Work order: Scan the records for "emph" and copy each line that contains it.

Provided records Block Start

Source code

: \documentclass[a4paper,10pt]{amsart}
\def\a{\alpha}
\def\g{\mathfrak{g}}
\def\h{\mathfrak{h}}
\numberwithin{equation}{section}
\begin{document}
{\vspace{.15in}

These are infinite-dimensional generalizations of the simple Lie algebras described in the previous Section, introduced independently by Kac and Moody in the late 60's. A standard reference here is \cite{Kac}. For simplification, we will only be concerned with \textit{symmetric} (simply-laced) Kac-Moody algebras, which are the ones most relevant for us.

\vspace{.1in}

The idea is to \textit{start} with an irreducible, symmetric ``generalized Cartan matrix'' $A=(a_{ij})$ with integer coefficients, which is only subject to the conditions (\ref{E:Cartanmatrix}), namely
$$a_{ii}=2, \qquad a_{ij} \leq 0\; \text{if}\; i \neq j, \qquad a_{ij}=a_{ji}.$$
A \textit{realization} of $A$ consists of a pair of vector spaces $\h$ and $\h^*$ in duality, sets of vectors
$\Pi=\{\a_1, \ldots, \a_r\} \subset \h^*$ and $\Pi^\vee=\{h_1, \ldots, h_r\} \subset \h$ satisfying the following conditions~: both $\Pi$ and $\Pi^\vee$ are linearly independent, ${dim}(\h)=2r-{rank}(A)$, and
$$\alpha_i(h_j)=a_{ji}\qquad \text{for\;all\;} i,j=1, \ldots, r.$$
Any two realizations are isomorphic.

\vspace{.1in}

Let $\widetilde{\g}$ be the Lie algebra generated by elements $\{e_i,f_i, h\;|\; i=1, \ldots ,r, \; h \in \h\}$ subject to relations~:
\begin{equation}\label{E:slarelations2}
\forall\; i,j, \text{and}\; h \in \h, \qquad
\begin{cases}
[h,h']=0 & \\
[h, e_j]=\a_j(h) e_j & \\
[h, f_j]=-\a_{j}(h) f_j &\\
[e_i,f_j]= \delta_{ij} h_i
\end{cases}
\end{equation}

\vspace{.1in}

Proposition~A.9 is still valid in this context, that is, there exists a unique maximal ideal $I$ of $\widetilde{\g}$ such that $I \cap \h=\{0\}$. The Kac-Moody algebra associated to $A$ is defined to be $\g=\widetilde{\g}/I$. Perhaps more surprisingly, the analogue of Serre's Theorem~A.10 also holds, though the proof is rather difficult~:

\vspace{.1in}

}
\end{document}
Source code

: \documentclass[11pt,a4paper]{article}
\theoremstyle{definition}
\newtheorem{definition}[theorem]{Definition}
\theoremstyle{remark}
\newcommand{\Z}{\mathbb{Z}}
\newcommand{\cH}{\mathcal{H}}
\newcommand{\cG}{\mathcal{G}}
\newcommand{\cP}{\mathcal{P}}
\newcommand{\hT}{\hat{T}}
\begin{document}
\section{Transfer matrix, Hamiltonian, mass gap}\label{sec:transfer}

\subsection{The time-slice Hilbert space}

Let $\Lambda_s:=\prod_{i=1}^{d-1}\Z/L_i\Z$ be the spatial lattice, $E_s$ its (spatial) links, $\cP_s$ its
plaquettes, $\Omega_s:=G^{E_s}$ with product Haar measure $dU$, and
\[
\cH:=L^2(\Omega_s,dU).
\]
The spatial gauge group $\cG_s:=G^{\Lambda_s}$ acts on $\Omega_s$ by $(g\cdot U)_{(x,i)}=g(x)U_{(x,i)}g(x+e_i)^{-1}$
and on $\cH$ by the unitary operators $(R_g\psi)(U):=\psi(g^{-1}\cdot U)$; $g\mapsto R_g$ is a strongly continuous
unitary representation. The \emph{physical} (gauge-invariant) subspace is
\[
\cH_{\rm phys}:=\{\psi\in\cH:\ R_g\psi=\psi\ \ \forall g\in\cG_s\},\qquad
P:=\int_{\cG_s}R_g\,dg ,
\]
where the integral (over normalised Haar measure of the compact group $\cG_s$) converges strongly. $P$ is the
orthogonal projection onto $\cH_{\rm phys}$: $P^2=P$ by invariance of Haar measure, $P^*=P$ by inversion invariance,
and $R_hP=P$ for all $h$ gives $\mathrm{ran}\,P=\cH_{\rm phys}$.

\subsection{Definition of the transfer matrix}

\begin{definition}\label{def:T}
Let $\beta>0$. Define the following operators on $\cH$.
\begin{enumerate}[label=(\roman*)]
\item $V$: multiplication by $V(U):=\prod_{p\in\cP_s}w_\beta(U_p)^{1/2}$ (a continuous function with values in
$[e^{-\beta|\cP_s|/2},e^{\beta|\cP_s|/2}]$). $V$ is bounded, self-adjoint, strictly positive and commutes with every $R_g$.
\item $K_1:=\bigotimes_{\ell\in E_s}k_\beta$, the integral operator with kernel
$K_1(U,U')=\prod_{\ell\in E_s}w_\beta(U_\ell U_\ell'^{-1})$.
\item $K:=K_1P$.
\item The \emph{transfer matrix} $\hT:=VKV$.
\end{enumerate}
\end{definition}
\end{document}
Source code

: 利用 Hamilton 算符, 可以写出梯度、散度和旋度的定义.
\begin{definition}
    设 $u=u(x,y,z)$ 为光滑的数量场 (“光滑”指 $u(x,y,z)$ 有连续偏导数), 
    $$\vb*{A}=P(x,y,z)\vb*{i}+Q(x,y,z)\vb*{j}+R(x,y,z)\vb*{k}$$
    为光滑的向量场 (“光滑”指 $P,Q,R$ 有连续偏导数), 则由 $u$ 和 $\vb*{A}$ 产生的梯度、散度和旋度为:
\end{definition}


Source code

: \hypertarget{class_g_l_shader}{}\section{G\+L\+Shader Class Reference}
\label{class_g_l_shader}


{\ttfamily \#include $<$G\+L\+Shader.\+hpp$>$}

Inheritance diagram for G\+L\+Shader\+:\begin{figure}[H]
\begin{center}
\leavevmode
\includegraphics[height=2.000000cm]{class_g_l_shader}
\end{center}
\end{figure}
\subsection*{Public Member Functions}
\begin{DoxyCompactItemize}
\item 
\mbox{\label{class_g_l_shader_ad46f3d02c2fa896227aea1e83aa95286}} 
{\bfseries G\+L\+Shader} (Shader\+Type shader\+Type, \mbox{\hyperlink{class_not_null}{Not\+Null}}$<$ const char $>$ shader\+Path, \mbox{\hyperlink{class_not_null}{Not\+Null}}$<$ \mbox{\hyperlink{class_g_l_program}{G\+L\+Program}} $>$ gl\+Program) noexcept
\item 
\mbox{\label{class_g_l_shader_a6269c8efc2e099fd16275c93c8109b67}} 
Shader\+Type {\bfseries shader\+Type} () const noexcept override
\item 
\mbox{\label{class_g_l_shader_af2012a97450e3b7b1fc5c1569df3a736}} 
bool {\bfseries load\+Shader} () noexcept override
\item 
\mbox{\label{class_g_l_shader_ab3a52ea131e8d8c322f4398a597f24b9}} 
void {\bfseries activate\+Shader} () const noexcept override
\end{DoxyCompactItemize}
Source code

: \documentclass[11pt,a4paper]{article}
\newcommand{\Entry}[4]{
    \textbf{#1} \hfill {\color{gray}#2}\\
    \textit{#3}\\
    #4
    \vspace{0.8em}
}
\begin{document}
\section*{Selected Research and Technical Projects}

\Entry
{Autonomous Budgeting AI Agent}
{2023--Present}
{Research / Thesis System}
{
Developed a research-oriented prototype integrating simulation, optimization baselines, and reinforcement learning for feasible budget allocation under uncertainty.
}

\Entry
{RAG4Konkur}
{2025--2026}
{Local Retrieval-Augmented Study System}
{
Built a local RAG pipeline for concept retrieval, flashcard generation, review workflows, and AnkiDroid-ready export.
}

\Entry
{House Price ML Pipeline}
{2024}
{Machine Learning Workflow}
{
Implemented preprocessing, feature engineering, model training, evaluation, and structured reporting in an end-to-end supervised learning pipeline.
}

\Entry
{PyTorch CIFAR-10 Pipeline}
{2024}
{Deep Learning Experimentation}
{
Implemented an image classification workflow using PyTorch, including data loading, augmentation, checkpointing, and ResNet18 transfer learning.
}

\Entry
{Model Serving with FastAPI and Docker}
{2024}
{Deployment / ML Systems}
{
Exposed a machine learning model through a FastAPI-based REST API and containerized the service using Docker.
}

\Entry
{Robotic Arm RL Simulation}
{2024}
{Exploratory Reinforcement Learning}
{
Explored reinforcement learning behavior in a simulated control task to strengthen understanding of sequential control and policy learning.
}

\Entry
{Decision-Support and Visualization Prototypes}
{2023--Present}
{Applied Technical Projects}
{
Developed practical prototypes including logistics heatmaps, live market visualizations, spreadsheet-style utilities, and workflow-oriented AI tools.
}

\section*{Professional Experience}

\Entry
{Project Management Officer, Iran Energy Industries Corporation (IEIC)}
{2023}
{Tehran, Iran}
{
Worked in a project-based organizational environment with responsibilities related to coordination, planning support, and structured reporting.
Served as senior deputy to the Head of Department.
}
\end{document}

Provided records Block End

Task answer:
unitary representation. The \emph{physical} (gauge-invariant) subspace is
\item The \emph{transfer matrix} $\hT:=VKV$.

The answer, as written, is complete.